> [Exercise goal] Beneath this task are records; print exactly the stretch of them from the line with "- In **most" through the line with "- In **function", both ends included.

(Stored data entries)
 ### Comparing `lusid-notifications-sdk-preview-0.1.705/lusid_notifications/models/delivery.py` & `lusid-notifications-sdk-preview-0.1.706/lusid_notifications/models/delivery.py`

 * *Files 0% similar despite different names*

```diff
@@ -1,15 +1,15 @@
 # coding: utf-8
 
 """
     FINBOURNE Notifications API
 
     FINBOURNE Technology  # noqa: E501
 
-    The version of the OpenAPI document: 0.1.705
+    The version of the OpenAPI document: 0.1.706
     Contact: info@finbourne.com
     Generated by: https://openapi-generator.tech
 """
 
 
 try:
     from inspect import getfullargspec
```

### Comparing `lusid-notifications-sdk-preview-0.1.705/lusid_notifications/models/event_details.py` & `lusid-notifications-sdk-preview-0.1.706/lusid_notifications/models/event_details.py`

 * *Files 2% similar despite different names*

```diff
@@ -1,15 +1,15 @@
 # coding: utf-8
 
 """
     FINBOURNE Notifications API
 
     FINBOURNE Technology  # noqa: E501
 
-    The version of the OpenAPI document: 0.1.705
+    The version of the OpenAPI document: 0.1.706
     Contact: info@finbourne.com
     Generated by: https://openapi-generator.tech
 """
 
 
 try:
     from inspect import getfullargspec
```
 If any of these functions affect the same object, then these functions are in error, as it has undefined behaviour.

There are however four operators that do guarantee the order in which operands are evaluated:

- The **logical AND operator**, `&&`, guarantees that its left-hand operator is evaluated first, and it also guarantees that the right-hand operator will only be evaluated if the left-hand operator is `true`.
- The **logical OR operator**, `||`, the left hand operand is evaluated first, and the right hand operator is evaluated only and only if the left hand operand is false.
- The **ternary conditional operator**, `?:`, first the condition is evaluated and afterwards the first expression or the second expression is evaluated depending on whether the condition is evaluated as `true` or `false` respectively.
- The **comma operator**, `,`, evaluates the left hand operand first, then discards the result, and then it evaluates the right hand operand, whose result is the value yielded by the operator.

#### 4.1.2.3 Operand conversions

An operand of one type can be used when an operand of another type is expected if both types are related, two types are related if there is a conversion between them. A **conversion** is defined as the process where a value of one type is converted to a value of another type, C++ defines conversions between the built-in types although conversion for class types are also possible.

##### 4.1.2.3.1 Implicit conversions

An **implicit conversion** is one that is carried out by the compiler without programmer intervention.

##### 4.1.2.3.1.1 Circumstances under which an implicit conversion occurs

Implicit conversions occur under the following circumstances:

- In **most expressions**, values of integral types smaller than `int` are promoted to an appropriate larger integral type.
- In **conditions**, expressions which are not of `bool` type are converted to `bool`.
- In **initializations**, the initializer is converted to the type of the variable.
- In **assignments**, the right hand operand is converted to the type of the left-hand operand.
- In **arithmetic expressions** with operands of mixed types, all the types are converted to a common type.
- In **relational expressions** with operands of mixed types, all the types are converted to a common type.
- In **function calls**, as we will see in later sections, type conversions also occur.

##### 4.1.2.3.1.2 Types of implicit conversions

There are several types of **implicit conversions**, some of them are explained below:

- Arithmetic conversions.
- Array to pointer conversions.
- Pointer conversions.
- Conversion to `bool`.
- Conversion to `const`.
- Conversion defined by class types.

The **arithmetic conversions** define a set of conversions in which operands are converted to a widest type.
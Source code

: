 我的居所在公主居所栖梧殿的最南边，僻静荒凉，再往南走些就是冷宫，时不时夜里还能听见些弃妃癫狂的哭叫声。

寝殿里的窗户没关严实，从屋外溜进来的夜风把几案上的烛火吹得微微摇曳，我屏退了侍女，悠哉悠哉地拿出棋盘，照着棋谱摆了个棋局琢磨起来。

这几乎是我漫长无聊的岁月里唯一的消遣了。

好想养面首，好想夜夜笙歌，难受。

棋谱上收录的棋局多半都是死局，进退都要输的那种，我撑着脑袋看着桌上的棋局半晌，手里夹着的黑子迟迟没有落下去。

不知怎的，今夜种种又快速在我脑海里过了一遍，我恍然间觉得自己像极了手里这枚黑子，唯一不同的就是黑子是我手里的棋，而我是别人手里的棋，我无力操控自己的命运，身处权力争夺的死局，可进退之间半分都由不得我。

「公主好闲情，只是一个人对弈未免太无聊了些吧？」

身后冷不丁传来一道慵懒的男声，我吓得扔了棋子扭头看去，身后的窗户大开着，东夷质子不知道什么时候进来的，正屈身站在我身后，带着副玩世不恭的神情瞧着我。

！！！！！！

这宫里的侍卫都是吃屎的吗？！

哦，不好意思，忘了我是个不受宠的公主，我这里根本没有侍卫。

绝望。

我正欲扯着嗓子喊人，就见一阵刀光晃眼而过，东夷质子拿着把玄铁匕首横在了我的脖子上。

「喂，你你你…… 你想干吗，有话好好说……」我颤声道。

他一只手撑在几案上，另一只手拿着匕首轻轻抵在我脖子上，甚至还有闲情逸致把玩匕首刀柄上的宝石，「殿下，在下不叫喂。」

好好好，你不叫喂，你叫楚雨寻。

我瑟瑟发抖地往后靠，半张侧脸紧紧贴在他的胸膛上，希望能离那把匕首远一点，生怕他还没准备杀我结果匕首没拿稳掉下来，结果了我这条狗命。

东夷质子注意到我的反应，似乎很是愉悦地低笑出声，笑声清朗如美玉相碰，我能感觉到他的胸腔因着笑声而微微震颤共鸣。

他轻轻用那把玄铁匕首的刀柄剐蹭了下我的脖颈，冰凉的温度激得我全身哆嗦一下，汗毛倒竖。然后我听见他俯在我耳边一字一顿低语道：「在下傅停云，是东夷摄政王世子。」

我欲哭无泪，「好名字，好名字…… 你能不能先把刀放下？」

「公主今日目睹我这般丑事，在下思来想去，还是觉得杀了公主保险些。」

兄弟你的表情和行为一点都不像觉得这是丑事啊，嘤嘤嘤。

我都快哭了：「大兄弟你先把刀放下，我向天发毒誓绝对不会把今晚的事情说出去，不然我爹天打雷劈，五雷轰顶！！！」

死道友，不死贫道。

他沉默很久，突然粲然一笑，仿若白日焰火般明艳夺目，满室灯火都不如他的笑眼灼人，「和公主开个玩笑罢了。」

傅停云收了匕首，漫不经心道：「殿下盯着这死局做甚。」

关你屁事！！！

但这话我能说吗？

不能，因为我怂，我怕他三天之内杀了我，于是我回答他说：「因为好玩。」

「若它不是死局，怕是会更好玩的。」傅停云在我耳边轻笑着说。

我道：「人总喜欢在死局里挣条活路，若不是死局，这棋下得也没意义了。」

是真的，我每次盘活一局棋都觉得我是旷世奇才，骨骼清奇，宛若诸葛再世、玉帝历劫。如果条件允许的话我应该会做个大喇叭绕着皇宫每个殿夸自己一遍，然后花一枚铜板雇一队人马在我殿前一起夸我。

> [Finished task]
- In **most expressions**, values of integral types smaller than `int` are promoted to an appropriate larger integral type.
- In **conditions**, expressions which are not of `bool` type are converted to `bool`.
- In **initializations**, the initializer is converted to the type of the variable.
- In **assignments**, the right hand operand is converted to the type of the left-hand operand.
- In **arithmetic expressions** with operands of mixed types, all the types are converted to a common type.
- In **relational expressions** with operands of mixed types, all the types are converted to a common type.
- In **function calls**, as we will see in later sections, type conversions also occur.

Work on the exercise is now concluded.